Dynamics: Optimization and Molecular Dynamics#

The dynamics module provides a unified framework for running geometry optimizations and molecular dynamics simulations on GPU. All simulation types share a common execution loop — hooks, model evaluation, convergence checking — so you learn the pattern once and apply it to any integrator.

Tip

It is important to keep in mind that nvalchemi follows a batch-first principle: users should think and reason about dynamics workflows with multiple structures simultaneously, as opposed to individual structures being processed sequentially.

Tip

AI coding assistant? Load the nvalchemi-dynamics-api and nvalchemi-dynamics-implementation agent skills for concise instructions on configuring simulations and implementing custom integrators.

The execution loop#

Every simulation is driven by BaseDynamics, which defines a single step() that all integrators and optimizers follow. The loop is broken into discrete stages, enumerated by DynamicsStage:

Stage	When it fires
`BEFORE_STEP`	At the very beginning of a step, before any operations
`BEFORE_PRE_UPDATE`	Just before the integrator’s first half-step
`AFTER_PRE_UPDATE`	After the first half-step completes
`BEFORE_COMPUTE`	Just before the model forward pass
`AFTER_COMPUTE`	After the model forward pass completes
`BEFORE_POST_UPDATE`	Just before the integrator’s second half-step
`AFTER_POST_UPDATE`	After the second half-step completes
`AFTER_STEP`	At the very end of a step, after all operations
`ON_CONVERGE`	When a convergence criterion is met

A single call to step() proceeds through these stages in order:

BEFORE_STEP hooks fire.
pre_update(batch) — the integrator’s first half-step (e.g. update velocities by half a timestep), bracketed by BEFORE/AFTER_PRE_UPDATE hooks.
compute(batch) — the wrapped ML model evaluates forces (and stress, if needed), bracketed by BEFORE/AFTER_COMPUTE hooks.
post_update(batch) — the integrator’s second half-step (e.g. complete the velocity update with the new forces), bracketed by BEFORE/AFTER_POST_UPDATE hooks.
AFTER_STEP hooks fire (convergence checks, logging, …).
Convergence is evaluated: converged systems fire ON_CONVERGE hooks and (in multi-stage pipelines) migrate to the next stage.

run(batch, n_steps) calls step() in a loop until all systems converge or n_steps is reached. Every hook declares which DynamicsStage stage it should fire at and at what frequency, so you have fine-grained control over when callbacks execute.

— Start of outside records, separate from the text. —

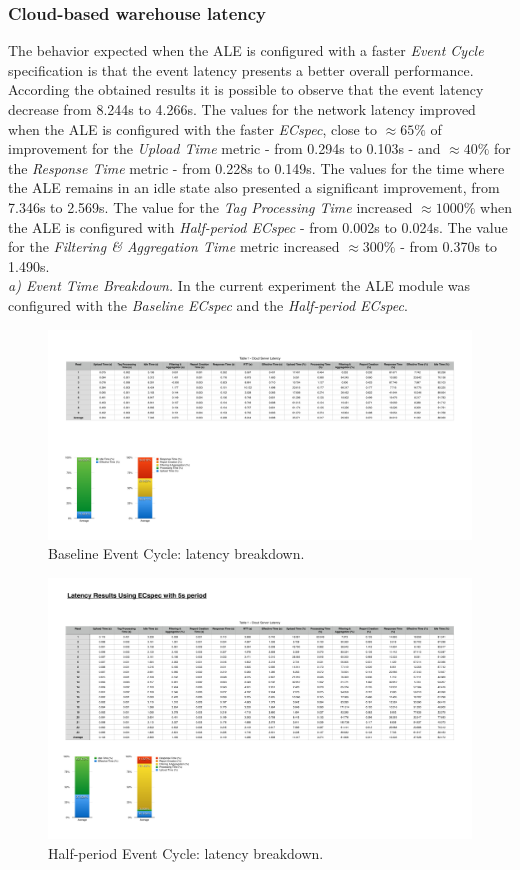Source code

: \subsubsection{Cloud-based warehouse latency}
\label{subs:eval_exp_latency_ecspec_fast}
The behavior expected when the \gls{ALE} is configured with a faster \textit{Event Cycle} specification
is that the event latency presents a better overall performance. According the obtained results it is possible
to observe that the event latency decrease from 8.244s to 4.266s. The values for the network latency
improved when the \gls{ALE} is configured with the faster \textit{ECspec}, close to $\approx65\%$ of
improvement for the \textit{Upload Time} metric - from 0.294s to 0.103s - and $\approx40\%$ for the
\textit{Response Time} metric - from 0.228s to 0.149s. The values for the time where the \gls{ALE}
remains in an idle state also presented a significant improvement, from 7.346s to 2.569s. The value
for the \textit{Tag Processing Time} increased $\approx1000\%$ when the \gls{ALE} is configured with
\textit{Half-period ECspec} - from 0.002s to 0.024s. The value for the \textit{Filtering \& Aggregation Time}
metric increased $\approx300\%$ - from 0.370s to 1.490s.\\

\textit{a) Event Time Breakdown.}
In the current experiment the \gls{ALE} module was configured with the \textit{Baseline ECspec} and
the \textit{Half-period ECspec}.\\

\begin{figure}[ht!]
  \centering
  \includegraphics[width=.55\linewidth]{./figures/cloud_ecspec_breakdown}
  \caption{Baseline Event Cycle: latency breakdown.}
  \label{fig:ecspecf_base}
\end{figure}

\begin{figure}[ht!]
  \centering
  \includegraphics[width=.55\linewidth]{./figures/cloud_ecspecf_breakdown}
  \caption{Half-period Event Cycle: latency breakdown.}
  \label{fig:ecspecf_half}
\end{figure}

Using dynamics as a context manager#

All dynamics objects (optimizers, integrators, fused stages) support Python’s context manager protocol. The with block manages a dedicated Stream for the simulation and ensures hooks are properly opened and closed:

from nvalchemi.dynamics import FIRE, ConvergenceHook

with FIRE(model=model, dt=0.1, n_steps=500, hooks=[ConvergenceHook.from_fmax(0.05)]) as opt:
    relaxed = opt.run(batch)

When you call run() without a with block, hook setup and teardown happen automatically inside run(). The context manager form is useful when you need to call step() manually or interleave dynamics with other operations while keeping hook state (e.g. open log files) alive.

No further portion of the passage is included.